Dua Capres yang sedang bertarung memiliki 2 gaya kepemimpinan yang berbeda, yang pertama bergaya Personalized dan yang kedua Socialized. Capres yang pertama menitikberatkan tujuan dan keyakinan pribadinya kepada pengikutnya dan dia akan mendukung pengikutnya tersebut untuk membawanya kepada tujuan dan visi yang diyakininya tersebut (Personalized).

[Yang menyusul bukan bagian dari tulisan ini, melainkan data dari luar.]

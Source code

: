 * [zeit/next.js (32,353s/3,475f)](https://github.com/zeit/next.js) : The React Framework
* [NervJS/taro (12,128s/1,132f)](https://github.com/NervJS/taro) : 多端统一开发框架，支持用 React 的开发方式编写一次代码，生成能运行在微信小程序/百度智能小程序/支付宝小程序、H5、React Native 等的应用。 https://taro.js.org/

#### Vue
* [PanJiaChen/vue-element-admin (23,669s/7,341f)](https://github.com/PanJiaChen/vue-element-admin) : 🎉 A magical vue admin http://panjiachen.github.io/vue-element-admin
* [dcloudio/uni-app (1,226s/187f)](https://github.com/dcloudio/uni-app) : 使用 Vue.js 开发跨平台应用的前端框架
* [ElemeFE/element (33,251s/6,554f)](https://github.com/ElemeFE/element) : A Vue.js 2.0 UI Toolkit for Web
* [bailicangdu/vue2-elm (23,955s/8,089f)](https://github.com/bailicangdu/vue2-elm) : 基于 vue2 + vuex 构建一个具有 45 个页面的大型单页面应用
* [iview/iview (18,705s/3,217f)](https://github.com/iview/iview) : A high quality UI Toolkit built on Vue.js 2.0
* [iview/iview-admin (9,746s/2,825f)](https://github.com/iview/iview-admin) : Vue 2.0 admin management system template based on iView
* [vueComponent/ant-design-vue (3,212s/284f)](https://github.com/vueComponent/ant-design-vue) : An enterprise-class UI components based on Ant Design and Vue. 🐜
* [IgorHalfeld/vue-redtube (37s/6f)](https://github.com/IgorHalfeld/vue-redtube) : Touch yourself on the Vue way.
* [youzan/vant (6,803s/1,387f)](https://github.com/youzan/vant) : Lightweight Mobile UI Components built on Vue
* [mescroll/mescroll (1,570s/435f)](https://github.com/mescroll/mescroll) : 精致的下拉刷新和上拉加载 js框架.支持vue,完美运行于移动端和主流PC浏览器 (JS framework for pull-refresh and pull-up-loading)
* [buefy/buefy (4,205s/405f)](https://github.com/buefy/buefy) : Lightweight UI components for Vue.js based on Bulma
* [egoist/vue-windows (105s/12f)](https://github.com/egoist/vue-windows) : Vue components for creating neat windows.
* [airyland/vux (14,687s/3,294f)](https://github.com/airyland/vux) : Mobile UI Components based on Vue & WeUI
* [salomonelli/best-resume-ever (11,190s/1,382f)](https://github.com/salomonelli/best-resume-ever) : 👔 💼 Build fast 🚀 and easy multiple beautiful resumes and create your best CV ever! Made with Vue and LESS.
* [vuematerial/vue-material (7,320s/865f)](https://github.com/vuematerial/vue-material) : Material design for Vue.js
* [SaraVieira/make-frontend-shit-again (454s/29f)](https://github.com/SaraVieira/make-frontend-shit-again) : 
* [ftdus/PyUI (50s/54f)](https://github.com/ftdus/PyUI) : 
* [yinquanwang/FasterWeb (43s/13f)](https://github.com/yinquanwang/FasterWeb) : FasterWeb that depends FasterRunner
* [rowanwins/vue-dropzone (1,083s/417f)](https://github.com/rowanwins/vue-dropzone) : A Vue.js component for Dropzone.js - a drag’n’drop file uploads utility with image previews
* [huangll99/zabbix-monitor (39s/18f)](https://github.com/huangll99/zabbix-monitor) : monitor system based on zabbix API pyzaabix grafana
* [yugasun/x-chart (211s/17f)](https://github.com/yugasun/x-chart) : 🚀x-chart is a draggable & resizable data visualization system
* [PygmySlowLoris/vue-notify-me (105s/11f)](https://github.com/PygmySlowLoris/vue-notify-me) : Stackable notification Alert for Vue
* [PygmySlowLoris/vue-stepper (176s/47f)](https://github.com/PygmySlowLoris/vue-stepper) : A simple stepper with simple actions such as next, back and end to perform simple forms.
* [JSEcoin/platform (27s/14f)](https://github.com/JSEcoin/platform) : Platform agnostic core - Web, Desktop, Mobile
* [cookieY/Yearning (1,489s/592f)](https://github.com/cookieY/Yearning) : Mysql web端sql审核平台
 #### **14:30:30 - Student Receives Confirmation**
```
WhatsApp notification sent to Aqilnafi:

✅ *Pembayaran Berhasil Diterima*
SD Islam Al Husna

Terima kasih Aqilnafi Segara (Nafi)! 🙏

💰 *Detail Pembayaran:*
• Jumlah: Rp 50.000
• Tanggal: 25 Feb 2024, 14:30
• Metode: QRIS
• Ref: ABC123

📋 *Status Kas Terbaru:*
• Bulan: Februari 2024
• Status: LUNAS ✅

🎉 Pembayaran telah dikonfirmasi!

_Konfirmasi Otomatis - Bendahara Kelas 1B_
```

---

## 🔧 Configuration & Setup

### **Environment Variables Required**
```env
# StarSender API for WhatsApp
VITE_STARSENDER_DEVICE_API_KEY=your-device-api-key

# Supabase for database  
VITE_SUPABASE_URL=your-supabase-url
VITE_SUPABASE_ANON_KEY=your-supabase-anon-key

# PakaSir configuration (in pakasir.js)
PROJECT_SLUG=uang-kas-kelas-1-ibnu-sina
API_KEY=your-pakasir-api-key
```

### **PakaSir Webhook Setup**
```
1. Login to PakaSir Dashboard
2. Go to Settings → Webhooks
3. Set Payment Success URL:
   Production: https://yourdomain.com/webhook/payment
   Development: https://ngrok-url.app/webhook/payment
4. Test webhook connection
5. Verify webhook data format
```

Sedangkan Capres yang kedua menyelaraskan nilai-nilai yang dipegangnya dengan nilai-nilai yang dianut oleh pengikutnya (Socialized).

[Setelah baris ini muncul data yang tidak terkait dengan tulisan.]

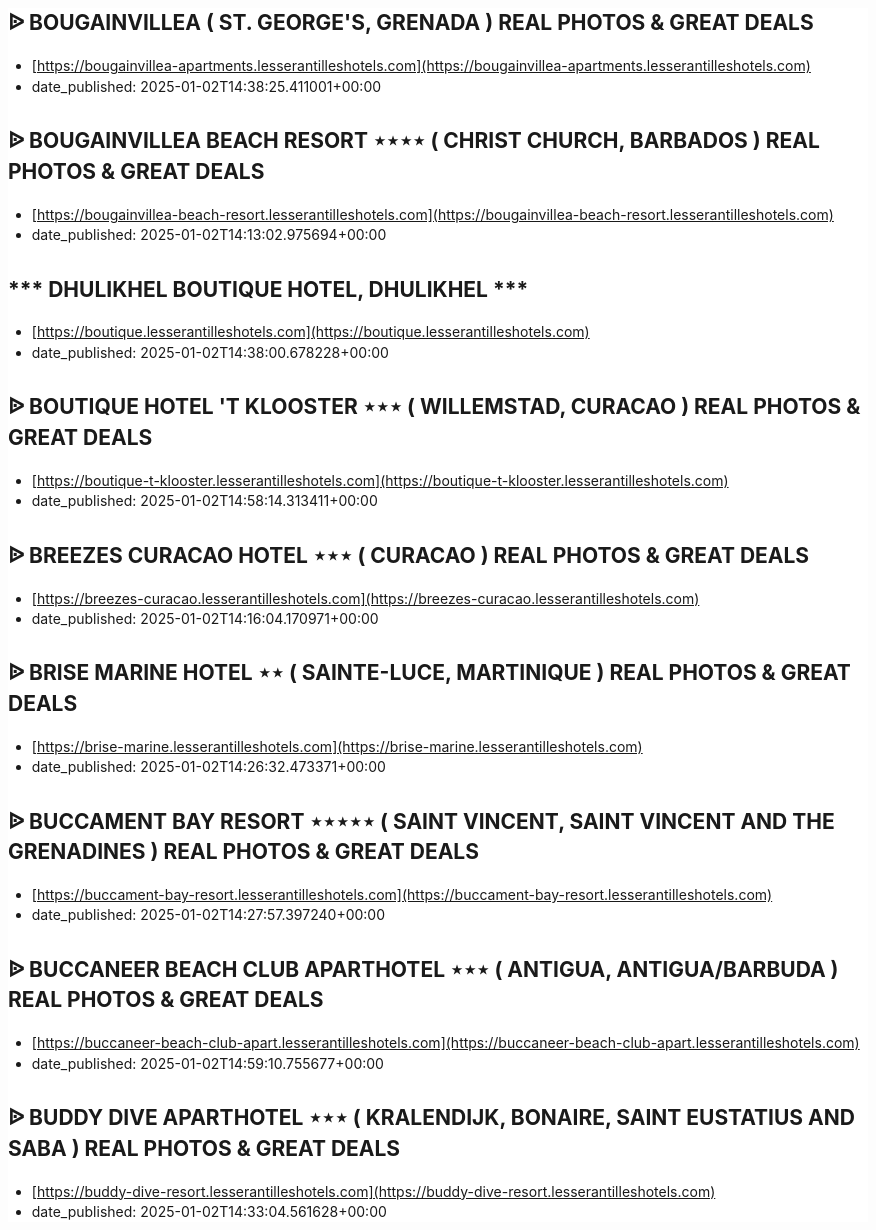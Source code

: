  ## ᐉ BOUGAINVILLEA ( ST. GEORGE'S, GRENADA ) REAL PHOTOS & GREAT DEALS
 - [https://bougainvillea-apartments.lesserantilleshotels.com](https://bougainvillea-apartments.lesserantilleshotels.com)
 - date_published: 2025-01-02T14:38:25.411001+00:00

 ## ᐉ BOUGAINVILLEA BEACH RESORT ⋆⋆⋆⋆ ( CHRIST CHURCH, BARBADOS ) REAL PHOTOS & GREAT DEALS
 - [https://bougainvillea-beach-resort.lesserantilleshotels.com](https://bougainvillea-beach-resort.lesserantilleshotels.com)
 - date_published: 2025-01-02T14:13:02.975694+00:00

 ## *** DHULIKHEL BOUTIQUE HOTEL, DHULIKHEL ***
 - [https://boutique.lesserantilleshotels.com](https://boutique.lesserantilleshotels.com)
 - date_published: 2025-01-02T14:38:00.678228+00:00

 ## ᐉ BOUTIQUE HOTEL 'T KLOOSTER ⋆⋆⋆ ( WILLEMSTAD, CURACAO ) REAL PHOTOS & GREAT DEALS
 - [https://boutique-t-klooster.lesserantilleshotels.com](https://boutique-t-klooster.lesserantilleshotels.com)
 - date_published: 2025-01-02T14:58:14.313411+00:00

 ## ᐉ BREEZES CURACAO HOTEL ⋆⋆⋆ ( CURACAO ) REAL PHOTOS & GREAT DEALS
 - [https://breezes-curacao.lesserantilleshotels.com](https://breezes-curacao.lesserantilleshotels.com)
 - date_published: 2025-01-02T14:16:04.170971+00:00

 ## ᐉ BRISE MARINE HOTEL ⋆⋆ ( SAINTE-LUCE, MARTINIQUE ) REAL PHOTOS & GREAT DEALS
 - [https://brise-marine.lesserantilleshotels.com](https://brise-marine.lesserantilleshotels.com)
 - date_published: 2025-01-02T14:26:32.473371+00:00

 ## ᐉ BUCCAMENT BAY RESORT ⋆⋆⋆⋆⋆ ( SAINT VINCENT, SAINT VINCENT AND THE GRENADINES ) REAL PHOTOS & GREAT DEALS
 - [https://buccament-bay-resort.lesserantilleshotels.com](https://buccament-bay-resort.lesserantilleshotels.com)
 - date_published: 2025-01-02T14:27:57.397240+00:00

 ## ᐉ BUCCANEER BEACH CLUB APARTHOTEL ⋆⋆⋆ ( ANTIGUA, ANTIGUA/BARBUDA ) REAL PHOTOS & GREAT DEALS
 - [https://buccaneer-beach-club-apart.lesserantilleshotels.com](https://buccaneer-beach-club-apart.lesserantilleshotels.com)
 - date_published: 2025-01-02T14:59:10.755677+00:00

 ## ᐉ BUDDY DIVE APARTHOTEL ⋆⋆⋆ ( KRALENDIJK, BONAIRE, SAINT EUSTATIUS AND SABA ) REAL PHOTOS & GREAT DEALS
 - [https://buddy-dive-resort.lesserantilleshotels.com](https://buddy-dive-resort.lesserantilleshotels.com)
 - date_published: 2025-01-02T14:33:04.561628+00:00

Kedua style tersebut memiliki implikasi yang berbeda dalam cara memimpin, karakter personalized cenderung membentuk kepemimpinan nasional yang bergerak antara otoriter (Ketat) dan laissez faire (Autopilot), sedangkan kepemimpinan yang bersifat Socialized bergerak disekitar model Demokratis (update dan update).
Kepemimpinan dengan karakter personalized bersifat one man show, cenderung mudah patah dan tidak berkelanjutan karena ketiadaan pengganti yang memiliki karakter sekuat dirinya, contoh - contoh kepemimpinan model personalized di negara ini adalah Sukarno dan Suharto, dan dicoba untuk digabungkan oleh Prabowo Subiyanto, menggabungkan lambang-lambang Orde Baru (Otoriter) dan Orde Lama (Laissez faire), dua hal yang bertententangan di satu sisi menunjukkan dia akan menerapkan tata aturan yang ketat, disisi lainnya dia akan membiarkan kreatifitas politis berkembang... sampai hari ini saya belum bisa membayangkan bentuknya.

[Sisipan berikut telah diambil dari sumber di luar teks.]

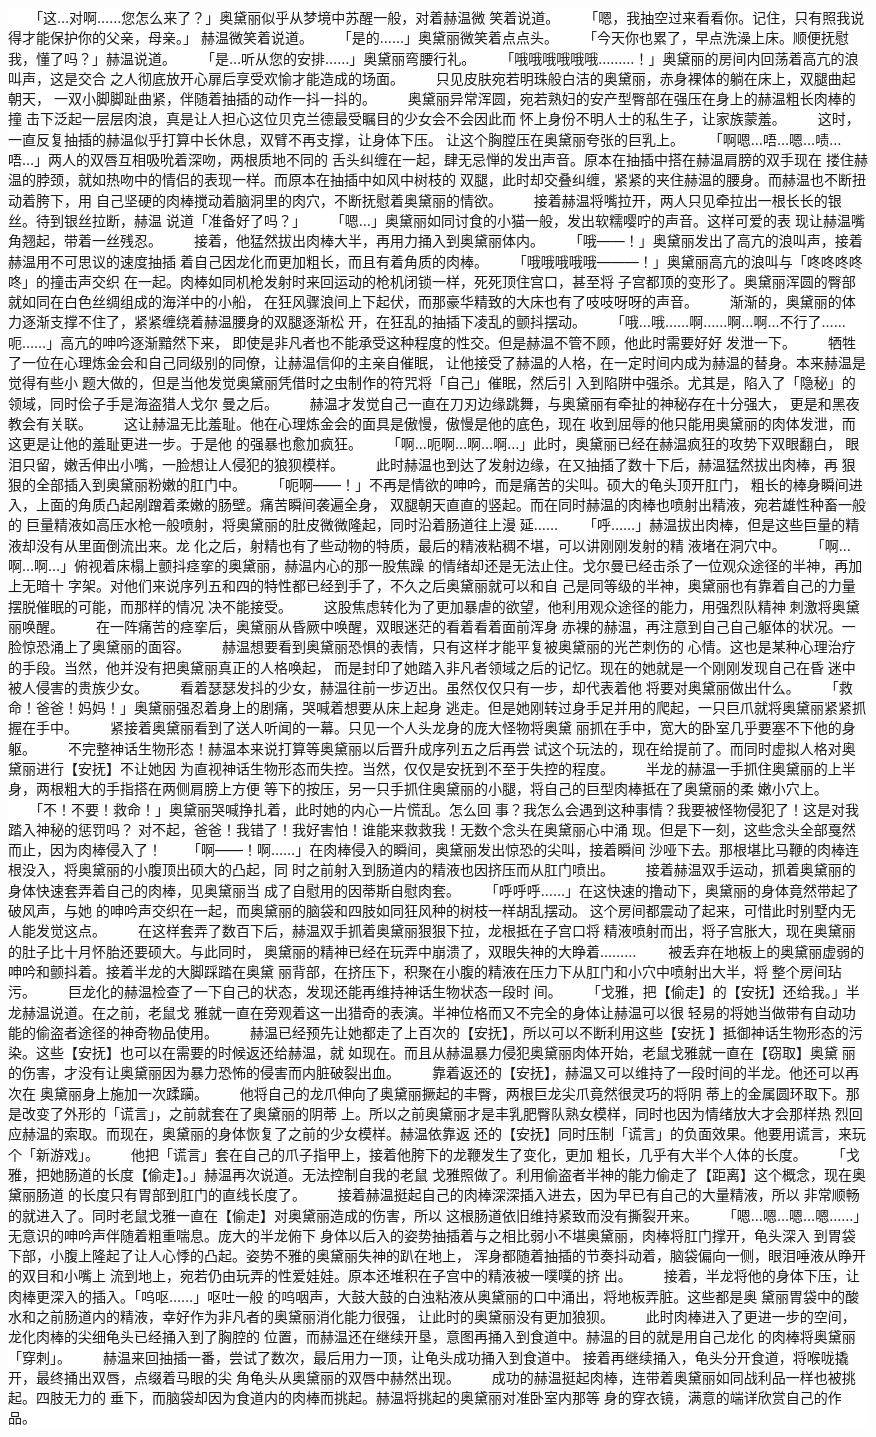  　　「这…对啊……您怎么来了？」奥黛丽似乎从梦境中苏醒一般，对着赫温微 笑着说道。
 　　「嗯，我抽空过来看看你。记住，只有照我说得才能保护你的父亲，母亲。」 赫温微笑着说道。
 　　「是的……」奥黛丽微笑着点点头。
 　　「今天你也累了，早点洗澡上床。顺便抚慰我，懂了吗？」赫温说道。
 　　「是…听从您的安排……」奥黛丽弯腰行礼。
 　　「哦哦哦哦哦哦………！」奥黛丽的房间内回荡着高亢的浪叫声，这是交合 之人彻底放开心扉后享受欢愉才能造成的场面。
 　　只见皮肤宛若明珠般白洁的奥黛丽，赤身裸体的躺在床上，双腿曲起朝天， 一双小脚脚趾曲紧，伴随着抽插的动作一抖一抖的。
 　　奥黛丽异常浑圆，宛若熟妇的安产型臀部在强压在身上的赫温粗长肉棒的撞 击下泛起一层层肉浪，真是让人担心这位贝克兰德最受瞩目的少女会不会因此而 怀上身份不明人士的私生子，让家族蒙羞。
 　　这时，一直反复抽插的赫温似乎打算中长休息，双臂不再支撑，让身体下压。 让这个胸膛压在奥黛丽夸张的巨乳上。
 　　「啊嗯…唔…嗯…啧…唔…」两人的双唇互相吸吮着深吻，两根质地不同的 舌头纠缠在一起，肆无忌惮的发出声音。原本在抽插中搭在赫温肩膀的双手现在 搂住赫温的脖颈，就如热吻中的情侣的表现一样。而原本在抽插中如风中树枝的 双腿，此时却交叠纠缠，紧紧的夹住赫温的腰身。而赫温也不断扭动着胯下，用 自己坚硬的肉棒搅动着脑洞里的肉穴，不断抚慰着奥黛丽的情欲。
 　　接着赫温将嘴拉开，两人只见牵拉出一根长长的银丝。待到银丝拉断，赫温 说道「准备好了吗？」
 　　「嗯…」奥黛丽如同讨食的小猫一般，发出软糯嘤咛的声音。这样可爱的表 现让赫温嘴角翘起，带着一丝残忍。
 　　接着，他猛然拔出肉棒大半，再用力捅入到奥黛丽体内。
 　　「哦——！」奥黛丽发出了高亢的浪叫声，接着赫温用不可思议的速度抽插 着自己因龙化而更加粗长，而且有着角质的肉棒。
 　　「哦哦哦哦哦———！」奥黛丽高亢的浪叫与「咚咚咚咚咚」的撞击声交织 在一起。肉棒如同机枪发射时来回运动的枪机闭锁一样，死死顶住宫口，甚至将 子宫都顶的变形了。奥黛丽浑圆的臀部就如同在白色丝绸组成的海洋中的小船， 在狂风骤浪间上下起伏，而那豪华精致的大床也有了吱吱呀呀的声音。
 　　渐渐的，奥黛丽的体力逐渐支撑不住了，紧紧缠绕着赫温腰身的双腿逐渐松 开，在狂乱的抽插下凌乱的颤抖摆动。
 　　「哦…哦……啊……啊…啊…不行了……呃……」高亢的呻吟逐渐黯然下来， 即使是非凡者也不能承受这种程度的性交。但是赫温不管不顾，他此时需要好好 发泄一下。
 　　牺牲了一位在心理炼金会和自己同级别的同僚，让赫温信仰的主亲自催眠， 让他接受了赫温的人格，在一定时间内成为赫温的替身。本来赫温是觉得有些小 题大做的，但是当他发觉奥黛丽凭借时之虫制作的符咒将「自己」催眠，然后引 入到陷阱中强杀。尤其是，陷入了「隐秘」的领域，同时侩子手是海盗猎人戈尔 曼之后。
 　　赫温才发觉自己一直在刀刃边缘跳舞，与奥黛丽有牵扯的神秘存在十分强大， 更是和黑夜教会有关联。
 　　这让赫温无比羞耻。他在心理炼金会的面具是傲慢，傲慢是他的底色，现在 收到屈辱的他只能用奥黛丽的肉体发泄，而这更是让他的羞耻更进一步。于是他 的强暴也愈加疯狂。
 　　「啊…呃啊…啊…啊…」此时，奥黛丽已经在赫温疯狂的攻势下双眼翻白， 眼泪只留，嫩舌伸出小嘴，一脸想让人侵犯的狼狈模样。
 　　此时赫温也到达了发射边缘，在又抽插了数十下后，赫温猛然拔出肉棒，再 狠狠的全部插入到奥黛丽粉嫩的肛门中。
 　　「呃啊——！」不再是情欲的呻吟，而是痛苦的尖叫。硕大的龟头顶开肛门， 粗长的棒身瞬间进入，上面的角质凸起剐蹭着柔嫩的肠壁。痛苦瞬间袭遍全身， 双腿朝天直直的竖起。而在同时赫温的肉棒也喷射出精液，宛若雄性种畜一般的 巨量精液如高压水枪一般喷射，将奥黛丽的肚皮微微隆起，同时沿着肠道往上漫 延……
 　　「呼……」赫温拔出肉棒，但是这些巨量的精液却没有从里面倒流出来。龙 化之后，射精也有了些动物的特质，最后的精液粘稠不堪，可以讲刚刚发射的精 液堵在洞穴中。
 　　「啊…啊…啊…」俯视着床榻上颤抖痉挛的奥黛丽，赫温内心的那一股焦躁 的情绪却还是无法止住。戈尔曼已经击杀了一位观众途径的半神，再加上无暗十 字架。对他们来说序列五和四的特性都已经到手了，不久之后奥黛丽就可以和自 己是同等级的半神，奥黛丽也有靠着自己的力量摆脱催眠的可能，而那样的情况 决不能接受。
 　　这股焦虑转化为了更加暴虐的欲望，他利用观众途径的能力，用强烈队精神 刺激将奥黛丽唤醒。
 　　在一阵痛苦的痉挛后，奥黛丽从昏厥中唤醒，双眼迷茫的看着看着面前浑身 赤裸的赫温，再注意到自己自己躯体的状况。一脸惊恐涌上了奥黛丽的面容。
 　　赫温想要看到奥黛丽恐惧的表情，只有这样才能平复被奥黛丽的光芒刺伤的 心情。这也是某种心理治疗的手段。当然，他并没有把奥黛丽真正的人格唤起， 而是封印了她踏入非凡者领域之后的记忆。现在的她就是一个刚刚发现自己在昏 迷中被人侵害的贵族少女。
 　　看着瑟瑟发抖的少女，赫温往前一步迈出。虽然仅仅只有一步，却代表着他 将要对奥黛丽做出什么。
 　　「救命！爸爸！妈妈！」奥黛丽强忍着身上的剧痛，哭喊着想要从床上起身 逃走。但是她刚转过身手足并用的爬起，一只巨爪就将奥黛丽紧紧抓握在手中。
 　　紧接着奥黛丽看到了送人听闻的一幕。只见一个人头龙身的庞大怪物将奥黛 丽抓在手中，宽大的卧室几乎要塞不下他的身躯。
 　　不完整神话生物形态！赫温本来说打算等奥黛丽以后晋升成序列五之后再尝 试这个玩法的，现在给提前了。而同时虚拟人格对奥黛丽进行【安抚】不让她因 为直视神话生物形态而失控。当然，仅仅是安抚到不至于失控的程度。
 　　半龙的赫温一手抓住奥黛丽的上半身，两根粗大的手指搭在两侧肩膀上方便 等下的按压，另一只手抓住奥黛丽的小腿，将自己的巨型肉棒抵在了奥黛丽的柔 嫩小穴上。
 　　「不！不要！救命！」奥黛丽哭喊挣扎着，此时她的内心一片慌乱。怎么回 事？我怎么会遇到这种事情？我要被怪物侵犯了！这是对我踏入神秘的惩罚吗？ 对不起，爸爸！我错了！我好害怕！谁能来救救我！无数个念头在奥黛丽心中涌 现。但是下一刻，这些念头全部戛然而止，因为肉棒侵入了！
 　　「啊——！啊……」在肉棒侵入的瞬间，奥黛丽发出惊恐的尖叫，接着瞬间 沙哑下去。那根堪比马鞭的肉棒连根没入，将奥黛丽的小腹顶出硕大的凸起，同 时之前射入到肠道内的精液也因挤压而从肛门喷出。
 　　接着赫温双手运动，抓着奥黛丽的身体快速套弄着自己的肉棒，见奥黛丽当 成了自慰用的因蒂斯自慰肉套。
 　　「呼呼呼……」在这快速的撸动下，奥黛丽的身体竟然带起了破风声，与她 的呻吟声交织在一起，而奥黛丽的脑袋和四肢如同狂风种的树枝一样胡乱摆动。 这个房间都震动了起来，可惜此时别墅内无人能发觉这点。
 　　在这样套弄了数百下后，赫温双手抓着奥黛丽狠狠下拉，龙根抵在子宫口将 精液喷射而出，将子宫胀大，现在奥黛丽的肚子比十月怀胎还要硕大。与此同时， 奥黛丽的精神已经在玩弄中崩溃了，双眼失神的大睁着………
 　　被丢弃在地板上的奥黛丽虚弱的呻吟和颤抖着。接着半龙的大脚踩踏在奥黛 丽背部，在挤压下，积聚在小腹的精液在压力下从肛门和小穴中喷射出大半，将 整个房间玷污。
 　　巨龙化的赫温检查了一下自己的状态，发现还能再维持神话生物状态一段时 间。
 　　「戈雅，把【偷走】的【安抚】还给我。」半龙赫温说道。在之前，老鼠戈 雅就一直在旁观着这一出猎奇的表演。半神位格而又不完全的身体让赫温可以很 轻易的将她当做带有自动功能的偷盗者途径的神奇物品使用。
 　　赫温已经预先让她都走了上百次的【安抚】，所以可以不断利用这些【安抚 】抵御神话生物形态的污染。这些【安抚】也可以在需要的时候返还给赫温，就 如现在。而且从赫温暴力侵犯奥黛丽肉体开始，老鼠戈雅就一直在【窃取】奥黛 丽的伤害，才没有让奥黛丽因为暴力恐怖的侵害而内脏破裂出血。
 　　靠着返还的【安抚】，赫温又可以维持了一段时间的半龙。他还可以再次在 奥黛丽身上施加一次蹂躏。
 　　他将自己的龙爪伸向了奥黛丽撅起的丰臀，两根巨龙尖爪竟然很灵巧的将阴 蒂上的金属圆环取下。那是改变了外形的「谎言」，之前就套在了奥黛丽的阴蒂 上。所以之前奥黛丽才是丰乳肥臀队熟女模样，同时也因为情绪放大才会那样热 烈回应赫温的索取。而现在，奥黛丽的身体恢复了之前的少女模样。赫温依靠返 还的【安抚】同时压制「谎言」的负面效果。他要用谎言，来玩个「新游戏」。
 　　他把「谎言」套在自己的爪子指甲上，接着他胯下的龙鞭发生了变化，更加 粗长，几乎有大半个人体的长度。
 　　「戈雅，把她肠道的长度【偷走】。」赫温再次说道。无法控制自我的老鼠 戈雅照做了。利用偷盗者半神的能力偷走了【距离】这个概念，现在奥黛丽肠道 的长度只有胃部到肛门的直线长度了。
 　　接着赫温挺起自己的肉棒深深插入进去，因为早已有自己的大量精液，所以 非常顺畅的就进入了。同时老鼠戈雅一直在【偷走】对奥黛丽造成的伤害，所以 这根肠道依旧维持紧致而没有撕裂开来。
 　　「嗯…嗯…嗯…嗯……」无意识的呻吟声伴随着粗重喘息。庞大的半龙俯下 身体以后入的姿势抽插着与之相比弱小不堪奥黛丽，肉棒将肛门撑开，龟头深入 到胃袋下部，小腹上隆起了让人心悸的凸起。姿势不雅的奥黛丽失神的趴在地上， 浑身都随着抽插的节奏抖动着，脑袋偏向一侧，眼泪唾液从睁开的双目和小嘴上 流到地上，宛若仍由玩弄的性爱娃娃。原本还堆积在子宫中的精液被一噗噗的挤 出。
 　　接着，半龙将他的身体下压，让肉棒更深入的插入。「呜呕……」呕吐一般 的呜咽声，大鼓大鼓的白浊粘液从奥黛丽的口中涌出，将地板弄脏。这些都是奥 黛丽胃袋中的酸水和之前肠道内的精液，幸好作为非凡者的奥黛丽消化能力很强， 让此时的奥黛丽没有更加狼狈。
 　　此时肉棒进入了更进一步的空间，龙化肉棒的尖细龟头已经捅入到了胸腔的 位置，而赫温还在继续开垦，意图再捅入到食道中。赫温的目的就是用自己龙化 的肉棒将奥黛丽「穿刺」。
 　　赫温来回抽插一番，尝试了数次，最后用力一顶，让龟头成功捅入到食道中。 接着再继续捅入，龟头分开食道，将喉咙撬开，最终捅出双唇，点缀着马眼的尖 角龟头从奥黛丽的双唇中赫然出现。
 　　成功的赫温挺起肉棒，连带着奥黛丽如同战利品一样也被挑起。四肢无力的 垂下，而脑袋却因为食道内的肉棒而挑起。赫温将挑起的奥黛丽对准卧室内那等 身的穿衣镜，满意的端详欣赏自己的作品。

Kepemimpinan dengan karakter Socialized bersifat kolektif, ini yang sudah ditunjukkan oleh Joko Widodo di Solo dan Jakarta ... dimana seorang pemimpin memberikan peran kepada para koleganya dalam pemerintahan sehingga tidak bersifat one man show, kalau di solo dikenal Jokowi - Rudy, kalau di Jakarta dikenal Jokowi - Ahok. Kepimpinan ini dilakukan secara partisipatif dan manusiawi, contoh dalam hal penggusuran pendudukan tanah pemerintah daerah secara ilegal, Jokowi - Ahok memilih menyediakan pengganti dan memindahkan dibandingkan dengan mengusir.
Kelebihan dan Kekurangan Pola Kepemimpinan Personalized
Pola kepemimpinan model Personalized akan sangat cocok untuk mempimpin negara yang rakyatnya memiliki karakter yang sama dan cita-cita yang sama misalnya Jepang dengan Kaisarnya, Jogja dengan Sultannya, sehingga tidak diperlukan proses penyeragaman secara represif, seperti halnya saat upaya Orde Baru berusaha membuat rakyatnya seragam dengan ideologi Pancasila, bahkan upaya ini akhirnya bersifat manipulatif, termasuk dengan upaya pemberian label OT pada orang-orang yang dianggap tidak Pancasilais, Disisi lainnya pola kepemimpinan ini membentuk karakter pemerintahan yang terkesan kuat karena mengandalkan instrumen represif untuk menyeragamkan pemikiran.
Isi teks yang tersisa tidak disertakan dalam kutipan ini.